Exercise description: Look through the data below. Pick out the lines holding the string "decidable".
Start of Task material
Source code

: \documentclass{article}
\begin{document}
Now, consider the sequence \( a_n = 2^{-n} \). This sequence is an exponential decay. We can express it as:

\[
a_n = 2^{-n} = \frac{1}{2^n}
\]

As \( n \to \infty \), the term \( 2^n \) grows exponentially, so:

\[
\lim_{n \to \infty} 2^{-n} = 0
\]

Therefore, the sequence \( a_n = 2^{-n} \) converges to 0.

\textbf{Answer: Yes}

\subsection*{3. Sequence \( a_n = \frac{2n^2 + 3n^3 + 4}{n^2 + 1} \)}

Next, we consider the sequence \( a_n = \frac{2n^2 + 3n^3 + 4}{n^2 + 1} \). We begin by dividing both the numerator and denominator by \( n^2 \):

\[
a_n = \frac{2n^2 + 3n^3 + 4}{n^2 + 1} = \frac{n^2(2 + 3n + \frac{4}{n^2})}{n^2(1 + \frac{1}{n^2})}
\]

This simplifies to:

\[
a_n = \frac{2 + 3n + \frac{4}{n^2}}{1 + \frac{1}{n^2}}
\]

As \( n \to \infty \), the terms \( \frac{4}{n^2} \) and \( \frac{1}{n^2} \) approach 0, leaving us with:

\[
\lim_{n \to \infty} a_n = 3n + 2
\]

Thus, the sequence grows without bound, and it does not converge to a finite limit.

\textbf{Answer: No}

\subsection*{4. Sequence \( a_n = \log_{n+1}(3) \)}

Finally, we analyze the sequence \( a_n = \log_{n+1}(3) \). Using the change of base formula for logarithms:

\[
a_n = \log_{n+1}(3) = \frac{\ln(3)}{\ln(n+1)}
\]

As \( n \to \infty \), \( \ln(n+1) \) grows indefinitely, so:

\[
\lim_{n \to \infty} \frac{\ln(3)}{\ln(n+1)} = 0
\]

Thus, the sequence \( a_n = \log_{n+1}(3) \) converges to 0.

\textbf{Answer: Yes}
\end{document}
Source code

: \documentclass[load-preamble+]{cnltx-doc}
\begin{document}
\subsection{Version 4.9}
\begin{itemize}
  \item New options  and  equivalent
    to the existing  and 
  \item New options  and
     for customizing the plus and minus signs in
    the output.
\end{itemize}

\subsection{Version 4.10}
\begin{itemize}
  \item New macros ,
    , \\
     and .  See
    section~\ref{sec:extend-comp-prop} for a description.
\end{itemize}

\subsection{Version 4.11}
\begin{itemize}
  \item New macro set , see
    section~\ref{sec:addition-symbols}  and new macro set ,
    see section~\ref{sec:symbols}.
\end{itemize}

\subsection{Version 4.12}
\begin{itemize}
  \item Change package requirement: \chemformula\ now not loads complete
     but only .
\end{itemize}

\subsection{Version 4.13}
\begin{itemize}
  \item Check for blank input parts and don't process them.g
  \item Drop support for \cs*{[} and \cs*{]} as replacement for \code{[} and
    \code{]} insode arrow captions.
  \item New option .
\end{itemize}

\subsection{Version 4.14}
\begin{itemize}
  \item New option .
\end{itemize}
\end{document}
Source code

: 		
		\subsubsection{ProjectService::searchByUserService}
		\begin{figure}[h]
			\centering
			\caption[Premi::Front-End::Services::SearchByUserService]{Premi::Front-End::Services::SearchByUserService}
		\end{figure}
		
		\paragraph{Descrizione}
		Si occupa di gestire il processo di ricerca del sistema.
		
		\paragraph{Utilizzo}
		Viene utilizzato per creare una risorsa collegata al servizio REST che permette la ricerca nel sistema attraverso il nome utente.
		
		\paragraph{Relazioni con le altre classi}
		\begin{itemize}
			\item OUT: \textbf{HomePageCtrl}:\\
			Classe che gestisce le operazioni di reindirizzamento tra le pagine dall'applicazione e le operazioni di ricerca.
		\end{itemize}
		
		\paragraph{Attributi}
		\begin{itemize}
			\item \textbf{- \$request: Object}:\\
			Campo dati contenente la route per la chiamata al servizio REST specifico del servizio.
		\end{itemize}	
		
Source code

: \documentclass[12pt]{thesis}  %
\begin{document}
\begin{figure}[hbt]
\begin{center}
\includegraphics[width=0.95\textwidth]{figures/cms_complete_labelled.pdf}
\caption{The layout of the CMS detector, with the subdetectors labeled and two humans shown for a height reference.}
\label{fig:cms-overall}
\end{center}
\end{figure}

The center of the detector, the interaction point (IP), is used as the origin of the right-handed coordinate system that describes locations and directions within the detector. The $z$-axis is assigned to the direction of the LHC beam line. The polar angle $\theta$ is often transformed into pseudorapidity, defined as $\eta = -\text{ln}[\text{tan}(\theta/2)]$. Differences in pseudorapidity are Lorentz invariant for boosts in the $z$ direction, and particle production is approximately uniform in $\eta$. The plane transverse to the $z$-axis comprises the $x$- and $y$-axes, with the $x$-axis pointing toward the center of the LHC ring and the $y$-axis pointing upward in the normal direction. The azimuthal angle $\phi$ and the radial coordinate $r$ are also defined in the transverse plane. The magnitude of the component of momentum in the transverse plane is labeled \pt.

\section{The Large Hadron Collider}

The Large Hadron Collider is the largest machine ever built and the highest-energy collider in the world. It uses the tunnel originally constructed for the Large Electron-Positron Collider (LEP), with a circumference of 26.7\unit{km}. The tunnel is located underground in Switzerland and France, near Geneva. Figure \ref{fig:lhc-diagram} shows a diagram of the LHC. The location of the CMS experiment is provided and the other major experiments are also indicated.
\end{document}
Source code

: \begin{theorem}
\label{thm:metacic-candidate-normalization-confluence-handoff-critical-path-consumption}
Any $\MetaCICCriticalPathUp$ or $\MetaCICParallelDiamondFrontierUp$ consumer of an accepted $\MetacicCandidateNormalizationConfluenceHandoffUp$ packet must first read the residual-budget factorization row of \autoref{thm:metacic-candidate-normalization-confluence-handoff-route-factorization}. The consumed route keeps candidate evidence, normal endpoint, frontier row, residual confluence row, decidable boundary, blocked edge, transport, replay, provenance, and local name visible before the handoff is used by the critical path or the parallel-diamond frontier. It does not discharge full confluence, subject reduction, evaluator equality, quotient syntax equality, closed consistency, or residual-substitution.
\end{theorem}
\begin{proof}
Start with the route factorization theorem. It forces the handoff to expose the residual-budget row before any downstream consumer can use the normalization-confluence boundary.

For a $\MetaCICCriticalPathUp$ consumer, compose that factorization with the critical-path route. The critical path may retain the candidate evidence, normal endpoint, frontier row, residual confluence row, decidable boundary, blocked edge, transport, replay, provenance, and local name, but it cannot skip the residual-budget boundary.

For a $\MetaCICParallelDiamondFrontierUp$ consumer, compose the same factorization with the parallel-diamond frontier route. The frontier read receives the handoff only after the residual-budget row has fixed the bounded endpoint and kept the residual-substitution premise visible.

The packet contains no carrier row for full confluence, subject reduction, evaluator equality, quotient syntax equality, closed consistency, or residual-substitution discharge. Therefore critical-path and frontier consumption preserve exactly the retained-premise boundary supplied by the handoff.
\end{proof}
End of Task material
Task output:
Any $\MetaCICCriticalPathUp$ or $\MetaCICParallelDiamondFrontierUp$ consumer of an accepted $\MetacicCandidateNormalizationConfluenceHandoffUp$ packet must first read the residual-budget factorization row of \autoref{thm:metacic-candidate-normalization-confluence-handoff-route-factorization}. The consumed route keeps candidate evidence, normal endpoint, frontier row, residual confluence row, decidable boundary, blocked edge, transport, replay, provenance, and local name visible before the handoff is used by the critical path or the parallel-diamond frontier. It does not discharge full confluence, subject reduction, evaluator equality, quotient syntax equality, closed consistency, or residual-substitution.
For a $\MetaCICCriticalPathUp$ consumer, compose that factorization with the critical-path route. The critical path may retain the candidate evidence, normal endpoint, frontier row, residual confluence row, decidable boundary, blocked edge, transport, replay, provenance, and local name, but it cannot skip the residual-budget boundary.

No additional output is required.